**PROBLEM**.
Collect every line in the records below that contains the word "Yang".
Segment Start: SUPPLIED DATA
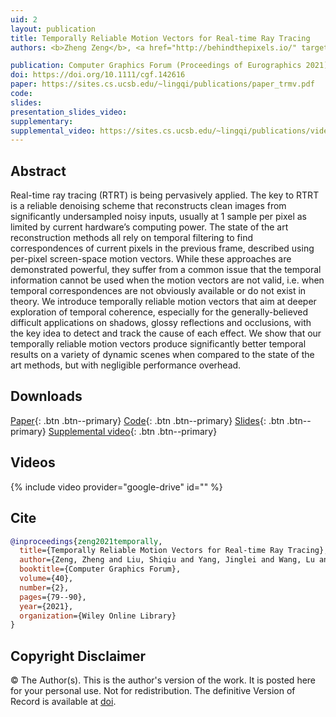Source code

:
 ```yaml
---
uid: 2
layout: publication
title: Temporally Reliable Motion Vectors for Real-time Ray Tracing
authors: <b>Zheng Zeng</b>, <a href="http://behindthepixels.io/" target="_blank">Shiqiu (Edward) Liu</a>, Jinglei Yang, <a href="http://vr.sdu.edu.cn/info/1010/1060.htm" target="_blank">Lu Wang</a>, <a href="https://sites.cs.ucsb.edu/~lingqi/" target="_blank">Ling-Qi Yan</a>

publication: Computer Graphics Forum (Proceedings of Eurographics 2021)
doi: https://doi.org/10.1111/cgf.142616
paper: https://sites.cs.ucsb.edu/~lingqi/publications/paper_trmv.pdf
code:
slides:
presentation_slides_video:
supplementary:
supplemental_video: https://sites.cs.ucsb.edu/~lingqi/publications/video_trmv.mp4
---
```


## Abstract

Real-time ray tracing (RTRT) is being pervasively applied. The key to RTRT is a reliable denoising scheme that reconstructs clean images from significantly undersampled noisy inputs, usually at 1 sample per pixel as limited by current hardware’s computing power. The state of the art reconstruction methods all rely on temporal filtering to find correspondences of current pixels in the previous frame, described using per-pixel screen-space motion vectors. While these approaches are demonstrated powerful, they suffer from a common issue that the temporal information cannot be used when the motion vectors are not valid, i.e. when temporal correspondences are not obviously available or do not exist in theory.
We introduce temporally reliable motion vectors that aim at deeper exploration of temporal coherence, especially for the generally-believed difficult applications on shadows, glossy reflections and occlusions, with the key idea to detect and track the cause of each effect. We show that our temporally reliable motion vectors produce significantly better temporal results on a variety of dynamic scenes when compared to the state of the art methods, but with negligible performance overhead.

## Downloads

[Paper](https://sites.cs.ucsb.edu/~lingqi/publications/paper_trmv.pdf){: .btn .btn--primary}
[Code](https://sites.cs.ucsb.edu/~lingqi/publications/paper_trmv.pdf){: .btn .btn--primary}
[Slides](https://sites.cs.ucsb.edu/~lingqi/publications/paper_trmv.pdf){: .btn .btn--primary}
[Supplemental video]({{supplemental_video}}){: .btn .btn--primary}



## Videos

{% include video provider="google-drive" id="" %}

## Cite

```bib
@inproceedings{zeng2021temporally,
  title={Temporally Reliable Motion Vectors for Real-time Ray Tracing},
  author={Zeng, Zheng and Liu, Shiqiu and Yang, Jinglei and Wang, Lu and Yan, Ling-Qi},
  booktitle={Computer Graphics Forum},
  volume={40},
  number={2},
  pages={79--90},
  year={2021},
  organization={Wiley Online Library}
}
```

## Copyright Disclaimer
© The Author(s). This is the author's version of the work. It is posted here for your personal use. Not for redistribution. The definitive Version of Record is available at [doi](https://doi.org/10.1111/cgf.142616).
Segment End: SUPPLIED DATA
Segment Start: SUPPLIED DATA
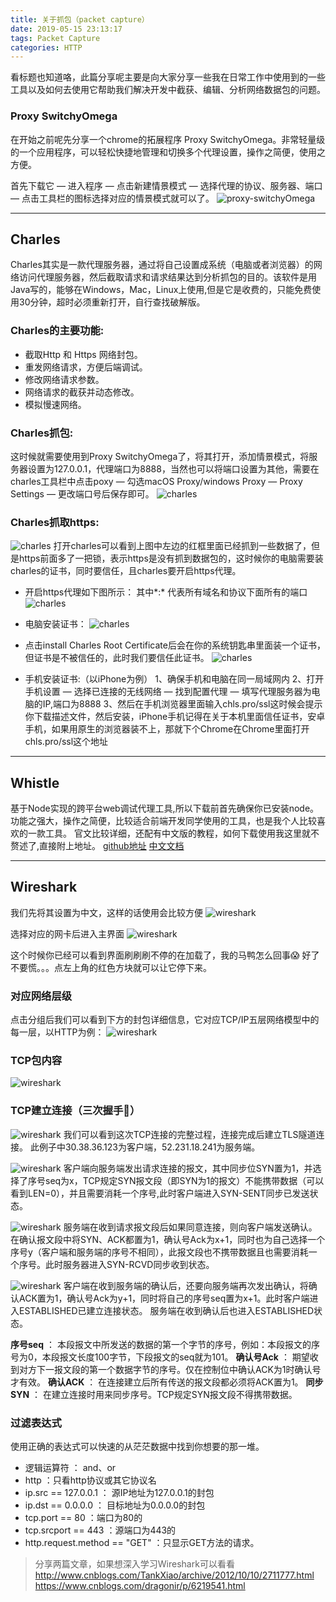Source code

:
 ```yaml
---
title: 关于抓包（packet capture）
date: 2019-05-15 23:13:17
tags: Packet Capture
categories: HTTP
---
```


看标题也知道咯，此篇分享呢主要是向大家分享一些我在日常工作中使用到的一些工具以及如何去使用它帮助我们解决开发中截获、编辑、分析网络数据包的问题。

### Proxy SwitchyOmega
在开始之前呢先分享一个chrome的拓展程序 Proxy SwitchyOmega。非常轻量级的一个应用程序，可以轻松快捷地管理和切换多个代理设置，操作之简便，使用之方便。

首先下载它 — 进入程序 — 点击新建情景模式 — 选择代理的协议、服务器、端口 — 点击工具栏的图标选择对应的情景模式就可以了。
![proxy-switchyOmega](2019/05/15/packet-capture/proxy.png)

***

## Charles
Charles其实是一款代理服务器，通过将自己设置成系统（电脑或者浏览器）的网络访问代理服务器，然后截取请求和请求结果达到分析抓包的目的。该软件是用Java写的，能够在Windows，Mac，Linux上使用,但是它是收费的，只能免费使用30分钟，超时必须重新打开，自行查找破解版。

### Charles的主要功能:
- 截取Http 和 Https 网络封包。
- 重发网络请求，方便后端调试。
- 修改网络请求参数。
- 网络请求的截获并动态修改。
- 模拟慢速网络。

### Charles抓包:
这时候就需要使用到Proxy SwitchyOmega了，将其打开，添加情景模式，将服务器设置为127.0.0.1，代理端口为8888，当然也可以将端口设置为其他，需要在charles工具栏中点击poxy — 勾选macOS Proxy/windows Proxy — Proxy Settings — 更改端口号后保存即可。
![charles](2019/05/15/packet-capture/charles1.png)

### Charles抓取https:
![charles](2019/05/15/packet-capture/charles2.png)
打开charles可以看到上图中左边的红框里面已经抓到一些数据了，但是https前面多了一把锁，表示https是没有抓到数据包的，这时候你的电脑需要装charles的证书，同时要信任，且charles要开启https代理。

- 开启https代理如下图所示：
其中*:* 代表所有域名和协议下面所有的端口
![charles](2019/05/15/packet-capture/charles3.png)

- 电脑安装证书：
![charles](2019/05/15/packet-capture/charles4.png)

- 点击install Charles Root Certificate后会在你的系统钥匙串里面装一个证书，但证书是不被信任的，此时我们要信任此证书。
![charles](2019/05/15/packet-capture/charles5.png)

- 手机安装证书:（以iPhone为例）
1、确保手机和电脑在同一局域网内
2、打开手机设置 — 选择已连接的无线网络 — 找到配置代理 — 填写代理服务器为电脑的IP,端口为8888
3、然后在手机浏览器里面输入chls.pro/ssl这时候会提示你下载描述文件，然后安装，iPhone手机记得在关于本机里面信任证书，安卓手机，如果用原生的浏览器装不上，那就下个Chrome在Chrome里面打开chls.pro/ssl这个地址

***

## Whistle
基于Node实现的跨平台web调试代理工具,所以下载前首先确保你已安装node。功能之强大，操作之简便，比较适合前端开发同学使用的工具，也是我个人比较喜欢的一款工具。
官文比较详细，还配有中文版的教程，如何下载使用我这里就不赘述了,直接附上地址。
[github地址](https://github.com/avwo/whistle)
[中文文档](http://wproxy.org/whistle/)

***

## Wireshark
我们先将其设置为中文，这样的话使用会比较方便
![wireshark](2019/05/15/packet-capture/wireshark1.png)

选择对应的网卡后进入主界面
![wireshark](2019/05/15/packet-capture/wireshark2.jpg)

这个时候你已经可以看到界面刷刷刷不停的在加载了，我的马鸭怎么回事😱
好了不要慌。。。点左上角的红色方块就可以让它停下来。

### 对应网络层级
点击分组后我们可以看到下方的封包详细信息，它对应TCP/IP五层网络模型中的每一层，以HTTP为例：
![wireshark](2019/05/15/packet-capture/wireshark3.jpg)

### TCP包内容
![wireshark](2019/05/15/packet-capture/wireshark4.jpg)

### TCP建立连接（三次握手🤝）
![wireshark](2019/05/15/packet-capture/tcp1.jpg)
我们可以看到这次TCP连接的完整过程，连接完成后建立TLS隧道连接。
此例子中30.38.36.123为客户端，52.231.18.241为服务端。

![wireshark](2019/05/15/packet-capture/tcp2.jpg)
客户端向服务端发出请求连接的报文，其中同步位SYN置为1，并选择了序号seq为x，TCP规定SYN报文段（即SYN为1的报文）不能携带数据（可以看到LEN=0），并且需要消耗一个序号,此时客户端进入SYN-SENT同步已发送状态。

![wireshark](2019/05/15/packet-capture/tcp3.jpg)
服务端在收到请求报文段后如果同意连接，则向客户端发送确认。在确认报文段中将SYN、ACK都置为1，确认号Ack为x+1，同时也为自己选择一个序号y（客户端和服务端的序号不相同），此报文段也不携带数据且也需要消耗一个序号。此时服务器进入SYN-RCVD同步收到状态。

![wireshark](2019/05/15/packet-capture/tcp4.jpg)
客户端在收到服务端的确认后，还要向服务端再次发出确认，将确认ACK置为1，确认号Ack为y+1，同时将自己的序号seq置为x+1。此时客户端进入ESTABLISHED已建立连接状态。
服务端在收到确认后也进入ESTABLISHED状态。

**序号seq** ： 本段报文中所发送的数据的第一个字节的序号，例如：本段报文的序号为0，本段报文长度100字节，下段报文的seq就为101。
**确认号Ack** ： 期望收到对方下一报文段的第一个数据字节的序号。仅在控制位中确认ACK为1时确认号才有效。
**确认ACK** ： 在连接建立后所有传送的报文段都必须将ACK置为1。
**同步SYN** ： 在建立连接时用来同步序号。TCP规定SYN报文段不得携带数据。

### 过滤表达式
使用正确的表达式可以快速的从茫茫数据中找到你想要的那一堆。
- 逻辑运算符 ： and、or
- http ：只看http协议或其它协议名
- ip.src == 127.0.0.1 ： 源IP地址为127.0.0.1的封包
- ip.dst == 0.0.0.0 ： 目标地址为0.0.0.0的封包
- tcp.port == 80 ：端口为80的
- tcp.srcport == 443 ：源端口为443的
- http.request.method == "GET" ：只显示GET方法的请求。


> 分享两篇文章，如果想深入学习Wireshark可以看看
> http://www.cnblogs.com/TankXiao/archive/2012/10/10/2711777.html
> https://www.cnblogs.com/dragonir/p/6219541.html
Segment End: SUPPLIED DATA
**THE ANSWER**.
authors: <b>Zheng Zeng</b>, <a href="http://behindthepixels.io/" target="_blank">Shiqiu (Edward) Liu</a>, Jinglei Yang, <a href="http://vr.sdu.edu.cn/info/1010/1060.htm" target="_blank">Lu Wang</a>, <a href="https://sites.cs.ucsb.edu/~lingqi/" target="_blank">Ling-Qi Yan</a>
  author={Zeng, Zheng and Liu, Shiqiu and Yang, Jinglei and Wang, Lu and Yan, Ling-Qi},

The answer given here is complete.